The argument for letting local undocumented students in as local students is simple: if they got local high school diplomas, they’re local. If they came here as young children, it hardly seems fair to punish them for what was, in reality, their parents’ decision. As a society, we don’t believe in a caste system, so we shouldn’t consign whole populations to working at Burger King for their entire lives. It’s a waste of talent, it’s an immoral visitation of the sins of the father upon the son (in these cases, that’s literally true), and it’s not as if our federal immigration system makes sense anyway. Let us educate, which is both our mission and our human inclination; other branches can worry about the niceties of green cards and the rest.

The argument for letting them in but charging extra is also simple: they shouldn’t be stuck in a low-wage ghetto forever, but they also shouldn’t be rewarded for breaking the law. If a kid who was born in the neighboring county, went to public school there, graduated, and comes to us gets charged extra, then surely the illegal immigrant shouldn’t get a discount! It’s bizarre to suggest that the kid from Ecuador has a higher claim on local tax dollars than the kid from the next town over.

The argument for banning them altogether is also, alas, simple: we shouldn’t reward breaking the law. More coldly, we shouldn’t tax the folks who play by the rules to enhance the earning potential of folks who don’t. If they want to get naturalized, then fine; if they can’t be bothered, for whatever reason, then let them live with the consequences of that decision. Depending on how one reads the various statutes, it’s possible to argue that this is a mandatory position.

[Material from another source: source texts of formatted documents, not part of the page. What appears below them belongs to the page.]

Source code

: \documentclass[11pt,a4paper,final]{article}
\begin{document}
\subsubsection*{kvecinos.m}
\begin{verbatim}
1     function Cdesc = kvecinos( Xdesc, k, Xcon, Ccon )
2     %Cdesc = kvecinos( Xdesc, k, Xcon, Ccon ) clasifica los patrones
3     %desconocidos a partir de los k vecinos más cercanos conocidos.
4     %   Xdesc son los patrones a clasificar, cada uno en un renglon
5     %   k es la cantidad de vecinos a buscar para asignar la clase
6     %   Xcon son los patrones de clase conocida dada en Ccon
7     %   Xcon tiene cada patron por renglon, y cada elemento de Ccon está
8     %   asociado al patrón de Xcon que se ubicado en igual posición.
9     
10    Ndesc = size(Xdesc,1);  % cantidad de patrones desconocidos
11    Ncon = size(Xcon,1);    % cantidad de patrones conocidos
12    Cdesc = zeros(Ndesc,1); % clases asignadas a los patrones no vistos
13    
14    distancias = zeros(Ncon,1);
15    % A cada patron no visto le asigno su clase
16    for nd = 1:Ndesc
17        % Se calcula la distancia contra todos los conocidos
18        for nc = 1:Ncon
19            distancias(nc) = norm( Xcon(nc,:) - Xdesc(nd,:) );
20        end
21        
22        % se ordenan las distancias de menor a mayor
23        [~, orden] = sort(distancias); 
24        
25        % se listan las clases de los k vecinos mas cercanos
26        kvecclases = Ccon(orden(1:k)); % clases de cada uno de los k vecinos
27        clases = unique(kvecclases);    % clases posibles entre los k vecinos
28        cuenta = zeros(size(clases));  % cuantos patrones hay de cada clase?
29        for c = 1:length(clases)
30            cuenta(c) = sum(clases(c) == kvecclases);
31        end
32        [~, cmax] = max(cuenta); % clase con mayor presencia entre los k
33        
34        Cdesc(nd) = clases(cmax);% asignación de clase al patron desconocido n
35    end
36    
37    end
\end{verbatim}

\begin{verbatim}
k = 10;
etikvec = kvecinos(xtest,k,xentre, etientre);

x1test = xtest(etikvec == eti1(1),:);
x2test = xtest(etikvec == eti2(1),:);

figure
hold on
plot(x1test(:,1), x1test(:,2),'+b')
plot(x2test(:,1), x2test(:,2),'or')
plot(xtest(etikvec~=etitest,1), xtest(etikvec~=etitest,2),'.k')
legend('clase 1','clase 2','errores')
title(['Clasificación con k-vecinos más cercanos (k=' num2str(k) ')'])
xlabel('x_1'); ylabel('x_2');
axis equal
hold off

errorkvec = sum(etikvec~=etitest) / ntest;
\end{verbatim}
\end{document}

Most of the people on campus I’ve discussed the issue with have clear, firm opinions. They seem to believe that the logic of their view is self-evident. While I’ve been accused of that in other contexts (smirk), I have to admit lacking confidence on this one. On humanitarian and educational grounds, I’d like to side with the open-door policy. But it’s an awfully hard policy to defend to the angry parent of a kid from the next town over who has to pay double tuition, or the angry politician looking for explanations for runaway budgets. As a community college, we’re bound, in meaningful ways, to the community. We just need a defensible definition of who that community includes.

It would be easy to defer the dilemma by kicking it upstairs – blame the federal government for arcane, inconsistent, and downright weird immigration rules, call for reform there, and wash one’s own hands of it. There’s certainly some truth to that position, but it doesn’t help when a kid shows up in the Admissions office.

(At a conference a couple of years ago, I devised a theory that states in which counties or localities directly fund community colleges will have more angst on this issue than states that rely on state funding. Any enterprising social scientists out there are invited to pick that up and run with it!)

My previous school was a proprietary, so the issue of differential tuition didn’t come up; since the local taxpayers were no more burdened than any other, they got no special break. As a cc, we don’t have the option of flat pricing.

I think this is a painful variation on one of the eternal dilemmas of the left – how to reconcile universalist ethics with local allegiances. When ‘community’ is in both your name and your mission, this conflict can’t be brushed away lightly.

How does your school handle this? Are there angles/arguments that could help clarify the issue? I’m honestly conflicted, and the issue is getting harder to ignore.